National Stay Inside Month

July is the perfect month to relish one of life’s greatest gifts: air conditioning. (July’s motto: “Wet Air!”)

However, we’ve got backyard barbeques on our minds because Big Summer has got us thinking that outdoors is where it’s at. That’s Big Summer for you, whose motto is “Sweat More!”

Or maybe it’s nostalgia that tricks us into thinking we like July. Nostalgia tricks us into fondly recalling our youth when our thighs stuck together, glued by humidity, just like they do now, but we didn’t care because at least we weren’t at school.

In short, July is for children. Adults prefer not to sweat, that’s why they turn to the great indoors this month.

When you order an ice cream cone in July and try to eat it outside, it melts immediately and congeals around your fingers. Only children can tolerate that nonsense. Adults prefer to eat an ice cream cone in a climate-controlled room. We have degrees and car payments; don’t tell us to eat ice cream outside.
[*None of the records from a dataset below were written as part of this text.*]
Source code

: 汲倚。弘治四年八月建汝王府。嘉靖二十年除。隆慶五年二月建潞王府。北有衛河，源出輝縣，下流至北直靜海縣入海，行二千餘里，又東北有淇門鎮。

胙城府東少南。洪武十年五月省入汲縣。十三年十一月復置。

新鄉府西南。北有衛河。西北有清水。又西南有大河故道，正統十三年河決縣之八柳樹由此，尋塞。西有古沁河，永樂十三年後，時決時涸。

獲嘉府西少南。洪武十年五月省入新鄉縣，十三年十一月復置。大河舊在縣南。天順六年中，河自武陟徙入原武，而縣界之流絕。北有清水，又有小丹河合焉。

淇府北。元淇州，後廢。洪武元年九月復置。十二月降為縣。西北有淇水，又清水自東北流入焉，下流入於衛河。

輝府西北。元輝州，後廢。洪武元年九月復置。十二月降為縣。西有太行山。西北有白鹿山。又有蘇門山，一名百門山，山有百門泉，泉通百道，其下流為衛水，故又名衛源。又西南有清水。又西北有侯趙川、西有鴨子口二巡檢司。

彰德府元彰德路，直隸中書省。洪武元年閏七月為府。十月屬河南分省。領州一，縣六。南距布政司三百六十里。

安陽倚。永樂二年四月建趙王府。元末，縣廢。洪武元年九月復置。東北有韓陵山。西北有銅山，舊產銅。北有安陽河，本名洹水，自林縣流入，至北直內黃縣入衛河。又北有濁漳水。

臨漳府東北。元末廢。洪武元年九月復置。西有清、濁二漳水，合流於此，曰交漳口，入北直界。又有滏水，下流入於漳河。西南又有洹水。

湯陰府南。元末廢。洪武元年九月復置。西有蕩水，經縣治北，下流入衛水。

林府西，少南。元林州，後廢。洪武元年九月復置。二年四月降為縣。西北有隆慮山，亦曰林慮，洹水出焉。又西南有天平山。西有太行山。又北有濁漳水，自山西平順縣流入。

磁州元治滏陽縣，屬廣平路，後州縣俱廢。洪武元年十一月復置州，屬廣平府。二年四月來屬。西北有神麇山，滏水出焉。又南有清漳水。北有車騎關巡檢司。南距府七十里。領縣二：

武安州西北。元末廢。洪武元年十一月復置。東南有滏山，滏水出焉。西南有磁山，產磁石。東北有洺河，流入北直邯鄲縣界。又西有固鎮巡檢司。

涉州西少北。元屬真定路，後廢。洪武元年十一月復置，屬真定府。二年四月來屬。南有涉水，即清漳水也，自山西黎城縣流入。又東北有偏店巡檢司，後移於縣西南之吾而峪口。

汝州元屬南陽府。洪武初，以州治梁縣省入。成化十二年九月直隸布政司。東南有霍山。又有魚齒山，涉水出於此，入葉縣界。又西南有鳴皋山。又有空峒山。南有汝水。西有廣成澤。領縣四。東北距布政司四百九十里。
July is the right time for kids to work up some body odor and knock it off by jumping in pools and through sprinklers. Adults have the honor of passing out after blowing up 15 inflatable pool toys, getting squirted by the hose trying to screw on the sprinkler, and wishing it were January.

“But July is a great time to gather with friends and family to sweat as a group,” we think. And our lawns seem like a great place for communal perspiration. But let’s go to our windows, cool and comfortable inside our homes, and look out at our decks. Now let’s imagine ourselves standing over an open grill, getting cooked from above and below, sun and fire conspiring to melt our faces. From inside, it’s easy to forget that the average temperature in July is “lava.”

The sun is shining, though. We can feel it pulling us outside. We can handle a little sun-kissed fun, can’t we? We’ve got sunblock. We’ve got sunblock that we’ll apply once and forget to reapply, resulting in a hellacious sunburn. If not sunburn, maybe sun stroke. If not sun stroke, heat exhaustion. There are so many interesting ways to be abused by the July heat.

Ah, but we can avoid the worst of the heat by going out later in the evening. In July it stays light for hours! We’ll be much more comfortable when the sun gets lower in the sky. Just us and the mosquitoes, no-seeums, chiggers, biting flies, bees, wasps and yellow jackets, lounging outside in the waning daylight. Just us, the biting insects and a can of Deet. Are we having big outdoor fun or what? Would we have nearly as many bites and stings if we had stayed inside to watch baseball on TV?

July, then, is a great month to stay inside, away from sweat and angry, swelling mosquito bites. The only consolation when we are forced to be out-of-doors in July is that it isn’t yet August. That, and the fact that winter will be here soon enough.